De Pauw Ik spreek woord voor woord wat hij gezegd heeft, en dat is een Claus-taal. Zeer moeilijk om te leren, er staan immers weinig zinnen in die we in het alledaagse leven zouden zeggen. Ook in zijn interviews sprak hij een taal met een soort literaire klop, maar die toch Vlaams gekleurd was en heel erg eigen gemaakt. De woorden van de monoloog heeft Claus één voor één uitgesproken. En zo zal ik ze zeggen.
De voorstelling beeldt een interviewsituatie uit. Claus vond interviews “een onaangename aftakking van zijn literaire werk”, iets waar hij zijn genie liever niet aan verspilde. Geldt voor u hetzelfde?

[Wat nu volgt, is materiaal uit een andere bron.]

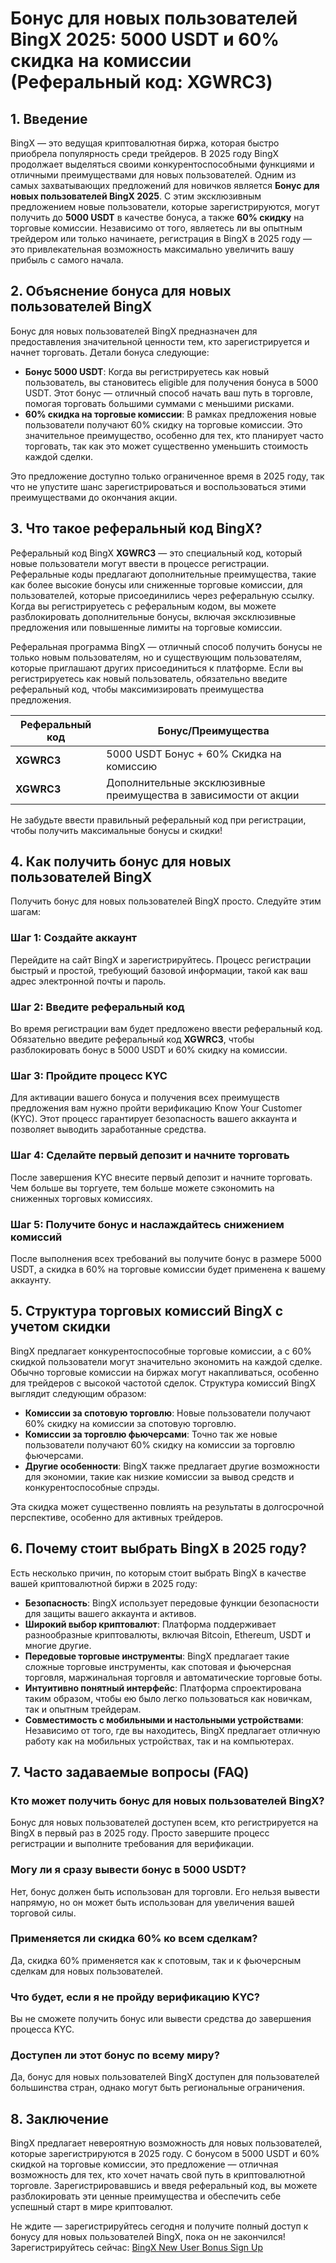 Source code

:# Бонус для новых пользователей BingX 2025: 5000 USDT и 60% скидка на комиссии (Реферальный код: XGWRC3)

## 1. Введение

BingX — это ведущая криптовалютная биржа, которая быстро приобрела популярность среди трейдеров. В 2025 году BingX продолжает выделяться своими конкурентоспособными функциями и отличными преимуществами для новых пользователей. Одним из самых захватывающих предложений для новичков является **Бонус для новых пользователей BingX 2025**. С этим эксклюзивным предложением новые пользователи, которые зарегистрируются, могут получить до **5000 USDT** в качестве бонуса, а также **60% скидку** на торговые комиссии. Независимо от того, являетесь ли вы опытным трейдером или только начинаете, регистрация в BingX в 2025 году — это привлекательная возможность максимально увеличить вашу прибыль с самого начала.

## 2. Объяснение бонуса для новых пользователей BingX

Бонус для новых пользователей BingX предназначен для предоставления значительной ценности тем, кто зарегистрируется и начнет торговать. Детали бонуса следующие:

- **Бонус 5000 USDT**: Когда вы регистрируетесь как новый пользователь, вы становитесь eligible для получения бонуса в 5000 USDT. Этот бонус — отличный способ начать ваш путь в торговле, помогая торговать большими суммами с меньшими рисками.
- **60% скидка на торговые комиссии**: В рамках предложения новые пользователи получают 60% скидку на торговые комиссии. Это значительное преимущество, особенно для тех, кто планирует часто торговать, так как это может существенно уменьшить стоимость каждой сделки.

Это предложение доступно только ограниченное время в 2025 году, так что не упустите шанс зарегистрироваться и воспользоваться этими преимуществами до окончания акции.

## 3. Что такое реферальный код BingX?

Реферальный код BingX **XGWRC3** — это специальный код, который новые пользователи могут ввести в процессе регистрации. Реферальные коды предлагают дополнительные преимущества, такие как более высокие бонусы или сниженные торговые комиссии, для пользователей, которые присоединились через реферальную ссылку. Когда вы регистрируетесь с реферальным кодом, вы можете разблокировать дополнительные бонусы, включая эксклюзивные предложения или повышенные лимиты на торговые комиссии.

Реферальная программа BingX — отличный способ получить бонусы не только новым пользователям, но и существующим пользователям, которые приглашают других присоединиться к платформе. Если вы регистрируетесь как новый пользователь, обязательно введите реферальный код, чтобы максимизировать преимущества предложения.

| **Реферальный код** | **Бонус/Преимущества** |
|---------------------|------------------------|
| **XGWRC3**          | 5000 USDT Бонус + 60% Скидка на комиссию |
| **XGWRC3**          | Дополнительные эксклюзивные преимущества в зависимости от акции |

Не забудьте ввести правильный реферальный код при регистрации, чтобы получить максимальные бонусы и скидки!

## 4. Как получить бонус для новых пользователей BingX

Получить бонус для новых пользователей BingX просто. Следуйте этим шагам:

### Шаг 1: Создайте аккаунт
Перейдите на сайт BingX и зарегистрируйтесь. Процесс регистрации быстрый и простой, требующий базовой информации, такой как ваш адрес электронной почты и пароль.

### Шаг 2: Введите реферальный код
Во время регистрации вам будет предложено ввести реферальный код. Обязательно введите реферальный код **XGWRC3**, чтобы разблокировать бонус в 5000 USDT и 60% скидку на комиссии.

### Шаг 3: Пройдите процесс KYC
Для активации вашего бонуса и получения всех преимуществ предложения вам нужно пройти верификацию Know Your Customer (KYC). Этот процесс гарантирует безопасность вашего аккаунта и позволяет выводить заработанные средства.

### Шаг 4: Сделайте первый депозит и начните торговать
После завершения KYC внесите первый депозит и начните торговать. Чем больше вы торгуете, тем больше можете сэкономить на сниженных торговых комиссиях.

### Шаг 5: Получите бонус и наслаждайтесь снижением комиссий
После выполнения всех требований вы получите бонус в размере 5000 USDT, а скидка в 60% на торговые комиссии будет применена к вашему аккаунту.

## 5. Структура торговых комиссий BingX с учетом скидки

BingX предлагает конкурентоспособные торговые комиссии, а с 60% скидкой пользователи могут значительно экономить на каждой сделке. Обычно торговые комиссии на биржах могут накапливаться, особенно для трейдеров с высокой частотой сделок. Структура комиссий BingX выглядит следующим образом:

- **Комиссии за спотовую торговлю**: Новые пользователи получают 60% скидку на комиссии за спотовую торговлю.
- **Комиссии за торговлю фьючерсами**: Точно так же новые пользователи получают 60% скидку на комиссии за торговлю фьючерсами.
- **Другие особенности**: BingX также предлагает другие возможности для экономии, такие как низкие комиссии за вывод средств и конкурентоспособные спрэды.

Эта скидка может существенно повлиять на результаты в долгосрочной перспективе, особенно для активных трейдеров.

## 6. Почему стоит выбрать BingX в 2025 году?

Есть несколько причин, по которым стоит выбрать BingX в качестве вашей криптовалютной биржи в 2025 году:

- **Безопасность**: BingX использует передовые функции безопасности для защиты вашего аккаунта и активов.
- **Широкий выбор криптовалют**: Платформа поддерживает разнообразные криптовалюты, включая Bitcoin, Ethereum, USDT и многие другие.
- **Передовые торговые инструменты**: BingX предлагает такие сложные торговые инструменты, как спотовая и фьючерсная торговля, маржинальная торговля и автоматические торговые боты.
- **Интуитивно понятный интерфейс**: Платформа спроектирована таким образом, чтобы ею было легко пользоваться как новичкам, так и опытным трейдерам.
- **Совместимость с мобильными и настольными устройствами**: Независимо от того, где вы находитесь, BingX предлагает отличную работу как на мобильных устройствах, так и на компьютерах.

## 7. Часто задаваемые вопросы (FAQ)

### Кто может получить бонус для новых пользователей BingX?
Бонус для новых пользователей доступен всем, кто регистрируется на BingX в первый раз в 2025 году. Просто завершите процесс регистрации и выполните требования для верификации.

### Могу ли я сразу вывести бонус в 5000 USDT?
Нет, бонус должен быть использован для торговли. Его нельзя вывести напрямую, но он может быть использован для увеличения вашей торговой силы.

### Применяется ли скидка 60% ко всем сделкам?
Да, скидка 60% применяется как к спотовым, так и к фьючерсным сделкам для новых пользователей.

### Что будет, если я не пройду верификацию KYC?
Вы не сможете получить бонус или вывести средства до завершения процесса KYC.

### Доступен ли этот бонус по всему миру?
Да, бонус для новых пользователей BingX доступен для пользователей большинства стран, однако могут быть региональные ограничения.

## 8. Заключение

BingX предлагает невероятную возможность для новых пользователей, которые зарегистрируются в 2025 году. С бонусом в 5000 USDT и 60% скидкой на торговые комиссии, это предложение — отличная возможность для тех, кто хочет начать свой путь в криптовалютной торговле. Зарегистрировавшись и введя реферальный код, вы можете разблокировать эти ценные преимущества и обеспечить себе успешный старт в мире криптовалют.

Не ждите — зарегистрируйтесь сегодня и получите полный доступ к бонусу для новых пользователей BingX, пока он не закончился!  
Зарегистрируйтесь сейчас: [BingX New User Bonus Sign Up](https://bingx.com/invite/XGWRC3/)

De Pauw Theater is een toonkunst: je gaat op de scène staan, gewoon, zonder te moeten zagen over wat je doet. De schrijver is lang alleen geweest met dat boek en komt er dan mee buiten. Maar Claus was genoeg acteur om graag in de spots te staan. Ik denk dat hij zelf ook wel wist dat hij tijdens interviews zo’n straffe, boeiende dingen zei, dat die ook een beetje als een deel van zijn werk gezien mochten worden. Ik zou niet willen dat ze mijn interviews allemaal beginnen uit te schrijven. In eerste instantie wou hij dat evenmin, maar hij heeft uiteindelijk wel meegewerkt aan het boek van Mark Schaevers. De interviews die hij gedaan heeft, zijn gewoon prachtig en erg grappig. Soms kon hij ook heel kortaf zijn tegen interviewers, waarvan hij wel eens zei dat ze hetzelfde IQ hadden als platvissen. Hij bleef altijd de baas in het gesprek; hij keek neer op interviewers, of ten minste, dat was een pose die hij aannam. Ik heb het neerkijken letterlijk genomen en sta daarom met een dwerg op de scène, Chris Willemsen, die de zwijgende interviewer speelt. Het is een hard beeld, maar wel één waarvan ik denk dat het ook emotioneel werkt.
Is er een vraag die wij als interviewers niet aan u mogen stellen, of u bestempelt ons als "platvissen"?
De Pauw (lacht) Ik heb in heel mijn leven één interviewer weggestuurd omdat die zich neerzette en zei: “Sorry, ik heb nog nooit iets van u gezien, maar ik moest iemand vervangen.” Dan haal ik mijn vervanger er ook bij. Er zullen wel vragen bestaan waar ik niet op antwoord, zeker als het te persoonlijk wordt. Zolang het over mijn kunst gaat, kan alles gevraagd worden.